There is some discussion here: https://en.wikipedia.org/wiki/B_(programming_language)

BCPL -> B -> C (perhaps) but there is a lot of overlap. C came out around 1973.

As you say: Hello World is quite old and probably predates these Johnny-come-lately, fly by nights like C.


I am currently in the process of learning C and having never seen any B code before I am rather surprised at their striking similarities. What could C do at the time that B couldn’t? Why did C eventually replace B?


You just caught me at a moment where I'm reading Tanenbaum's book on Modern Operating Systems. Tanenbaum simplifies a lot of things, but here is his contribution [1]:

> The second development concerned the language in which UNIX was written. By now it was becoming painfully obvious that having to rewrite the entire system for each new machine was no fun at all [0], so Thompson decided to rewrite UNIX in a high-level language of his own design, called B. B was a simplified form of BCPL (which itself was a simplified form of CPL, which, like PL/I, never worked). Due to weaknesses in B, primarily lack of structures, this attempt was not successful. Ritchie then designed a successor to B, (naturally) called C, and wrote an excellent compiler for it. Working together, Thompson and Ritchie rewrote UNIX in C. C was the right language at the right time and has dominated system programming ever since.

Tanenbaum doesn't say it, but it almost seems like B and C were designed for creating UNIX. I wonder to what extent the authors of B and C were designing the languages for creating UNIX.

[0] In one of the previous paragraphs, Tanenbaum mentioned that the first version of UNIX was written in assembly.

[1] Modern Operating Systems (ed. 4, p. 715)


You could start here: https://en.wikipedia.org/wiki/B_(programming_language)

As always on HN there is a certain amount of ... discussion about some of the finer points, generally about typing. I suspect that if you follow the refs in the WP article most of the usual bikeshedding here will resolve itself satisfactorily.

For me (50 year old bloke) I dimly recall C always being available https://en.wikipedia.org/wiki/C_(programming_language) - apparently 1972ish so I was 2 or 3 when C came out and replaced B which probably didn't do much ....

Oh look at this (wrt B): "However, it continues to see use on GCOS mainframes (as of 2014)"


I used that B compiler on a Honeywell GCOS mainframe in the late 1970s and early 1980s.

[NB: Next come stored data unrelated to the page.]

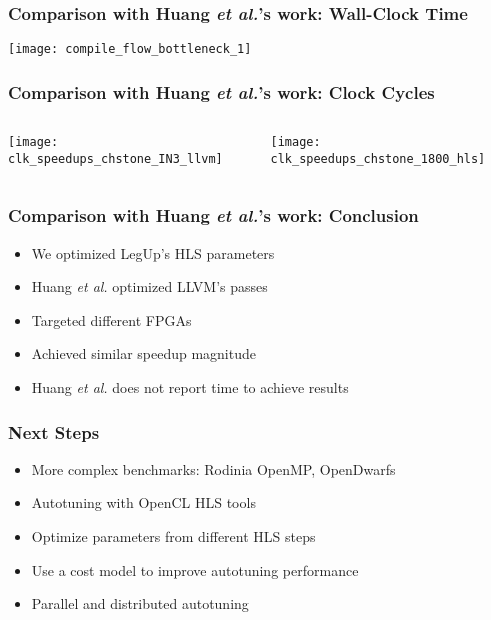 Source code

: \documentclass[10pt, compress, aspectratio=169]{beamer}
\begin{document}
\begin{frame}
    \frametitle{Comparison with Huang \textit{et al.}'s work: Wall-Clock Time}
    \begin{center}
        \texttt{[image: compile\_flow\_bottleneck\_1]}
    \end{center}
\end{frame}

\begin{frame}
    \frametitle{Comparison with Huang \textit{et al.}'s work: Clock Cycles}
    \begin{columns}[T]
        \begin{center}
            \texttt{[image: clk\_speedups\_chstone\_IN3\_llvm]}
        \end{center}
        \begin{center}
            \texttt{[image: clk\_speedups\_chstone\_1800\_hls]}
        \end{center}
    \end{columns}
\end{frame}

\begin{frame}
    \frametitle{Comparison with Huang \textit{et al.}'s work: Conclusion}
    \begin{itemize}
        \item We optimized \alert{LegUp's HLS parameters}
        \item Huang \textit{et al.} optimized \alert{LLVM's passes}
        \item Targeted \alert{different FPGAs}
        \item Achieved similar speedup magnitude
        \item Huang \textit{et al.} does not report time to achieve results
    \end{itemize}
\end{frame}

\begin{frame}
    \frametitle{Next Steps}
    \begin{itemize}
        \item More \alert{complex benchmarks}: Rodinia OpenMP, OpenDwarfs
        \item Autotuning with \alert{OpenCL HLS} tools
        \item Optimize parameters from \alert{different HLS steps}
        \item Use a \alert{cost model} to improve autotuning performance
        \item \alert{Parallel and distributed} autotuning
    \end{itemize}
\end{frame}
\end{document}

It was a blindingly fast compiler written at University of Waterloo by a Brazilian named Reinaldo Braga. Still available from a Canadian company named Thinkage. The Honeywell 6000 series used 36 bit words.

C was needed because the byte-addressed PDP-11 was a bad fit for the word oriented B language. See https://archive.org/details/bstj57-6-1991 for details.


Thinkage is still around, here is the B compiler manual from their website: https://www.thinkage.ca/gcos/expl/b/manu/manu.html

Although it appears their main business nowadays is a Windows-based application to manage maintenance requests for landlords, etc


I don't know the answer to your question, but it's worth mentioning as well that C itself was pretty different before C89.


B was interpreted while C wasn’t. C is basically compiled B which is why the letter was incremented.


The linked article says that B was compiled...


Well everything I’ve ever read says otherwise and it’s often referred to as an interpreter.

http://progopedia.com/language/b/

>B is an interpreted programming language for mini-computers, a direct descendant of BCPL and ancestor of C.

http://www.catb.org/~esr/writings/taoup/html/c_evolution.htm...

>based on Ken Thompson's earlier B interpreter which had in turn been modeled on BCPL,

Iirc, and it’s been a while since I’ve read the history of Unix. B started as an interpreted language but evolved into C as types were added and it was switched to compiled to better interact with UNIX operating system internals (with Ritchie wanting to rewrite large portions of Unix in the new language.)


That's not exactly correct.

Here is a snippet from an interview of B's creator, Ken Thompson in 1989, explaining this:

"MSM: Did you develop B?

Thompson: I did B.

MSM: As a subset of BCPL

Thompson: It wasn't a subset. It was almost exactly the same. It was a interpreter instead of a compiler. It had two passes. One went into intermediate language and which one was the interpreter of the intermediate language. Dennis wrote a compiler for B, that worked out of the intermediate language."

~ https://www.princeton.edu/~hos/mike/transcripts/thompson.htm


Ah okay I figured I was remembering incorrectly but was pretty sure it was, at least initially, interpreted.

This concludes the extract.